Search code examples
pythonh2osparkling-water

Adding additional data to each row in an H2OFrame


I am working with a huge H2OFrame (~150gb, ~200 million rows), which I need to manipulate a little. To be more specific: I have to use the frame's ip column, to find the location/city names for each IP and add this information to each of the frame's rows.
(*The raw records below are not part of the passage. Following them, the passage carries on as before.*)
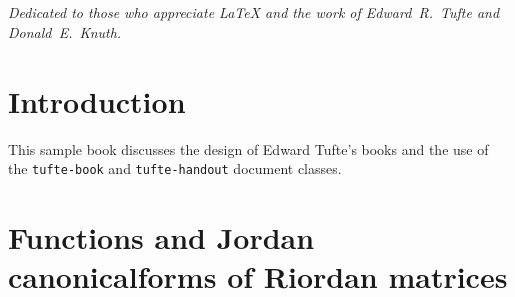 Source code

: \documentclass{tufte-book}
\newcommand{\monthyear}{%
  \ifcase\month\or January\or February\or March\or April\or May\or June\or
  July\or August\or September\or October\or November\or
  December\fi\space\number\year
}
\newcommand{\doccls}[1]{\texttt{#1}}%
\begin{document}

\newpage
\begin{fullwidth}
~\vfill
\thispagestyle{empty}
\setlength{\parindent}{0pt}
\setlength{\parskip}{\baselineskip}

\par{}

\par {}


\end{fullwidth}

\tableofcontents

\listoffigures

\listoftables

\cleardoublepage
~\vfill
\begin{doublespace}
\noindent\fontsize{18}{22}\selectfont\itshape
\nohyphenation
Dedicated to those who appreciate \LaTeX{}
and the work of \mbox{Edward R.~Tufte}
and \mbox{Donald E.~Knuth}.
\end{doublespace}
\vfill
\vfill


\cleardoublepage
\chapter*{Introduction}

This sample book discusses the design of Edward Tufte's
books\cite{Tufte2001,Tufte1990,Tufte1997,Tufte2006}
and the use of the \doccls{tufte-book} and \doccls{tufte-handout} document classes.


\mainmatter


\chapter{Functions and Jordan canonical\newline forms of Riordan matrices}
\label{ch:Riordan-matrices-function}


\end{document}
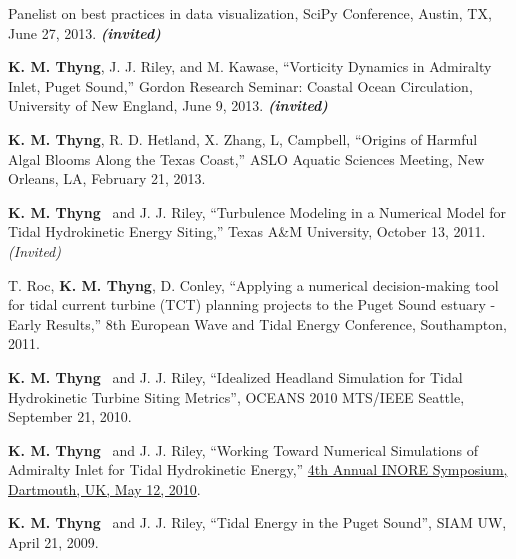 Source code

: \documentclass[10pt,letterpaper]{article}
\newcommand{\kmt}{\textbf{K. M. Thyng}}
\newcommand{\inv}{\textbf{\textit{(invited)}}}
\renewenvironment{itemize}{
  \begin{list}{}{
    \setlength{\leftmargin}{1.5em}
    \setlength{\itemsep}{0.25em}
    \setlength{\parskip}{0pt}
    \setlength{\parsep}{0.25em}
  }
}{
  \end{list}
}
\begin{document}
\begin{itemize}
\item Panelist on best practices in data visualization, SciPy Conference, Austin, TX, June 27, 2013. \inv

\item \kmt, J. J. Riley, and M. Kawase, ``Vorticity Dynamics in Admiralty Inlet, Puget Sound,'' Gordon Research Seminar: Coastal Ocean Circulation, University of New England, June 9, 2013. \inv

\item \kmt, R. D. Hetland, X. Zhang, L, Campbell, ``Origins of Harmful Algal Blooms Along the Texas Coast,'' ASLO Aquatic Sciences Meeting, New Orleans, LA, February 21, 2013.

\item \kmt~ and J. J. Riley, ``Turbulence Modeling in a Numerical Model for Tidal Hydrokinetic Energy Siting,'' Texas A\&M University, October 13, 2011. \textit{(Invited)}

\item T. Roc, \kmt, D. Conley, ``Applying a numerical decision-making tool for tidal current turbine (TCT) planning projects to the Puget Sound estuary - Early Results,'' 8th European Wave and Tidal Energy Conference, Southampton, 2011.





\item \kmt~ and J. J. Riley, ``Idealized Headland Simulation for Tidal Hydrokinetic Turbine Siting Metrics'', OCEANS 2010 MTS/IEEE Seattle, September 21, 2010.

\item \kmt~ and J. J. Riley, ``Working Toward Numerical Simulations of Admiralty Inlet for Tidal Hydrokinetic Energy,'' \href{http://inore.org/}{4th Annual INORE Symposium, Dartmouth, UK, May 12, 2010}.

\item \kmt~ and J. J. Riley, ``Tidal Energy in the Puget Sound'', SIAM UW, April 21, 2009.


\end{itemize}
\end{document}
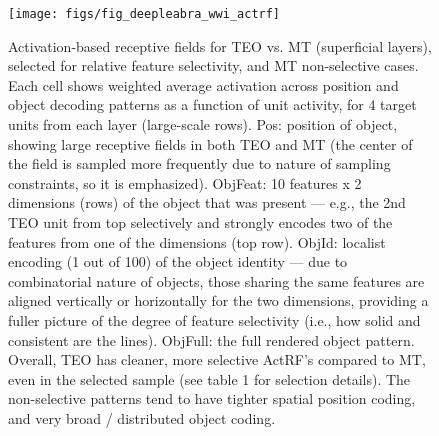 \documentclass[11pt,twoside]{article}
\newif\myifpdf
\begin{document}
\begin{figure}
  \centering\texttt{[image: figs/fig\_deepleabra\_wwi\_actrf]}
  \caption{\footnotesize Activation-based receptive fields for TEO vs. MT (superficial layers), selected for relative feature selectivity, and MT non-selective cases.  Each cell shows weighted average activation across position and object decoding patterns as a function of unit activity, for 4 target units from each layer (large-scale rows).  Pos: position of object, showing large receptive fields in both TEO and MT (the center of the field is sampled more frequently due to nature of sampling constraints, so it is emphasized).  ObjFeat: 10 features x 2 dimensions (rows) of the object that was present --- e.g., the 2nd TEO unit from top selectively and strongly encodes two of the features from one of the dimensions (top row). ObjId: localist encoding (1 out of 100) of the object identity --- due to combinatorial nature of objects, those sharing the same features are aligned vertically or horizontally for the two dimensions, providing a fuller picture of the degree of feature selectivity (i.e., how solid and consistent are the lines).  ObjFull: the full rendered object pattern.  Overall, TEO has cleaner, more selective ActRF's compared to MT, even in the selected sample (see table 1 for selection details).  The non-selective patterns tend to have tighter spatial position coding, and very broad / distributed object coding.}
  \label{fig.actrf}
\end{figure}
\end{document}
Converting the frame to a plain python object and manipulating it locally is not an option, due to the huge size of the frame. So what I was hoping I could do is to use my H2O cluster to create a new H2OFrame city_names using the original frame's ip column and then merge both frames.

My question is kind of similar to the question posed here, and what I gathered from this question's answer is that there is no way in H2O to do complex manipulations of each of the frame's rows. Is that really the case? H2OFrame's apply function only accepts a lambda without custom methods after all.

One option I thought of was to use Spark/Sparkling Water for this kind of data manipulation and then convert the spark frame to an H2OFrame to do the machine learning operations. However, if possible I would prefer to avoid that and only use H2O, not least due to the overhead that such a conversion creates.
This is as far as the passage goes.